Facebook is getting stupider

posted by Jeff | Friday, April 30, 2010, 11:05 PM | comments: 2

I've long defended Facebook in terms of its privacy features, and had little sympathy for morons who post compromising photos to be found by their employers. (Hint: Don't join the network for your employer so your boss can see your profile, dumbass.) The utility of keeping in touch with people through Facebook has been nothing but awesome, particularly since I moved.

But I'm kind of stunned at the complete stupidity around the decisions they're making lately, and the total lack of QA. For example, I recently posted a comment reply on a mobile photo from my sister-in-law. When I went back, it was gone. At first I thought, wow, does she not like me? But then I went back to find that it was in fact there, but despite the proper time stamp, appeared after later comments. How does a bug that obvious get into production? Do they even have a QA process?
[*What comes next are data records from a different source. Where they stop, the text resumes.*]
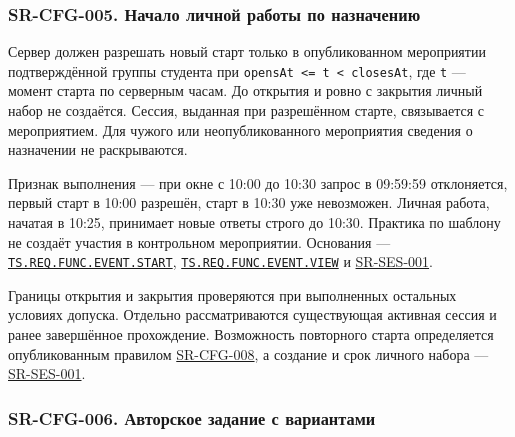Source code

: \documentclass[12pt,a4paper]{article}
\begin{document}
\subsubsection{SR-CFG-005. Начало личной работы по назначению}\label{sr-cfg-005-ux43dux430ux447ux430ux43bux43e-ux43bux438ux447ux43dux43eux439-ux440ux430ux431ux43eux442ux44b-ux43fux43e-ux43dux430ux437ux43dux430ux447ux435ux43dux438ux44e}

\hypertarget{sr-cfg-005-начало-личной-работы-по-назначению}{}

\hypertarget{sr-cfg-005}{}

Сервер должен разрешать новый старт только в опубликованном мероприятии подтверждённой группы студента при \texttt{opensAt\ \textless{}=\ t\ \textless{}\ closesAt}, где \texttt{t} --- момент старта по серверным часам. До открытия и ровно с закрытия личный набор не создаётся. Сессия, выданная при разрешённом старте, связывается с мероприятием. Для чужого или неопубликованного мероприятия сведения о назначении не раскрываются.

Признак выполнения --- при окне с 10:00 до 10:30 запрос в 09:59:59 отклоняется, первый старт в 10:00 разрешён, старт в 10:30 уже невозможен. Личная работа, начатая в 10:25, принимает новые ответы строго до 10:30. Практика по шаблону не создаёт участия в контрольном мероприятии. Основания --- {\href{../02\_Техническое\_задание/DOC-02\_Техническое\_задание.pdf\#ts-req-func-event-start}{\texttt{TS.\allowbreak{}REQ.\allowbreak{}FUNC.\allowbreak{}EVENT.\allowbreak{}START}}}, {\href{../02\_Техническое\_задание/DOC-02\_Техническое\_задание.pdf\#ts-req-func-event-view}{\texttt{TS.\allowbreak{}REQ.\allowbreak{}FUNC.\allowbreak{}EVENT.\allowbreak{}VIEW}}} и {\hyperlink{sr-ses-001}{SR-SES-001}}.

Границы открытия и закрытия проверяются при выполненных остальных условиях допуска. Отдельно рассматриваются существующая активная сессия и ранее завершённое прохождение. Возможность повторного старта определяется опубликованным правилом {\hyperlink{sr-cfg-008}{SR-CFG-008}}, а создание и срок личного набора --- {\hyperlink{sr-ses-001}{SR-SES-001}}.

\subsubsection{SR-CFG-006. Авторское задание с вариантами}\label{sr-cfg-006-ux430ux432ux442ux43eux440ux441ux43aux43eux435-ux437ux430ux434ux430ux43dux438ux435-ux441-ux432ux430ux440ux438ux430ux43dux442ux430ux43cux438}
\end{document}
Then there's this ridiculous fucking need to categorize and cross-link the whole fucking universe. (One more "fucking" for good measure... thank you for your patience.) This stupid profile conversion really f'd up all kinds of people, when presented with a mess of check boxes to approve everything from your work experience to the music you liked. My first impression was, fuck you, Facebook, I don't need to link all this shit, I just want people to know where I worked and what I listen to. At no time was there a message that said, "Answer incorrectly, and we'll blow all this shit away." So I didn't check anything, and what do you know, my profile was essentially naked. On a whim, I back-buttoned and let it check everything, and found everything preserved, though with annoying links to pages that often have nothing to do with what I would like to. For my employer, Microsoft, it links to some kind of student recruitment page, for example. WTF?

When Facebook gets in the way of just wanting to share shit with my friends, it instantly loses huge amounts of utility. What Facebook is "offering" (read: giving it to you in a naughty way) does not align with the reasons people use it. I don't care what their critical mass is, this will in the long run come back to bite them in the ass. Internet users are too fickle.

As for their "Like button everywhere" strategy, I've been mulling that over in my head ever since they announced it. The struggle in my head, as someone who publishes content and facilitates a micro-community, is that I'm not entirely sure I want or need to let my visitors let Facebook know every little thing about what they do. My revenue model is three-fourths advertising, so it does me little good to have people drop by only when a "friend" decides they like something and that shows up in their feed. Perhaps that's short-sighted in the realm of every page view pays, but one of the ways you score higher CPM's is having repeat audiences that spend time on your site. I'm not saying I won't experiment with it, but I'm really, really skeptical.

Mark Zuckerberg gets on stage and tells everyone how this is good for the Internet, and good for Facebook users, but all I see is an arrogant prick who doesn't think things through. Then there are pundits dripping all over him with virtual inappropriate touching as the savior of the Internet. I'm still not buying it. Facebook's goal is to have everything you deem social route through them, and that feels dirty. I don't feel threatened by it in any way, in terms of the communities I run (they've only gotten bigger since the non-college launch of Facebook), I just find it disturbing that people are OK with it. As much as Facebook may allow you to be the gatekeeper to what you share, their lack of QA and constantly changing privacy schemes make me uncomfortable.

Maybe I'm just being a grouch, but Facebook scares me a little. And that makes me sad, because it has managed to enrich my life greatly over the last few years, reuniting me with countless people that I couldn't keep up with pre-Web. It would be quite a loss if that were to change.


Comments

Tyler Neu

May 1, 2010, 7:54 AM #

People are talking about Facebook for the reasons you mention and others like the fact that everyone they know is there now. I have seen blog posts, wall posts, been part of multiple conversations myself about Facebook this week. That alone scares me.

I myself started thinking about my connection to Facebook early in the week. I believe I don't get what I put into it but that is my "friend's" fault and not the application. I decided that starting Sunday I was going to keep a list of all nuggets of info that I absorbed that I couldn't get elsewhere. I don't know what I will do after the week but I bet it will be pulling myself back or limiting my use.

And I agree with the lack of QA in the product. I get so annoyed with their iPhone app when I pick on links in notifications and don't see the comments they are referring to. I keep getting updates from a group I removed months ago. I've sent them an email but never hear back. I support their overall goal of building something more than Facebook started out as but they can't even get that right!

I don't want to lose it either. Maybe it is time to bring CampusFish back and take down Zuck.

Jeff

May 1, 2010, 10:24 AM #

I think to compete, to show your honesty, you need some kind of import/export format for your profile data. Friends would be tricky, but the rest would be served by some kind of simple XML (much like that standard used by RSS readers, OPML, so you can go from whatever to Google Reader).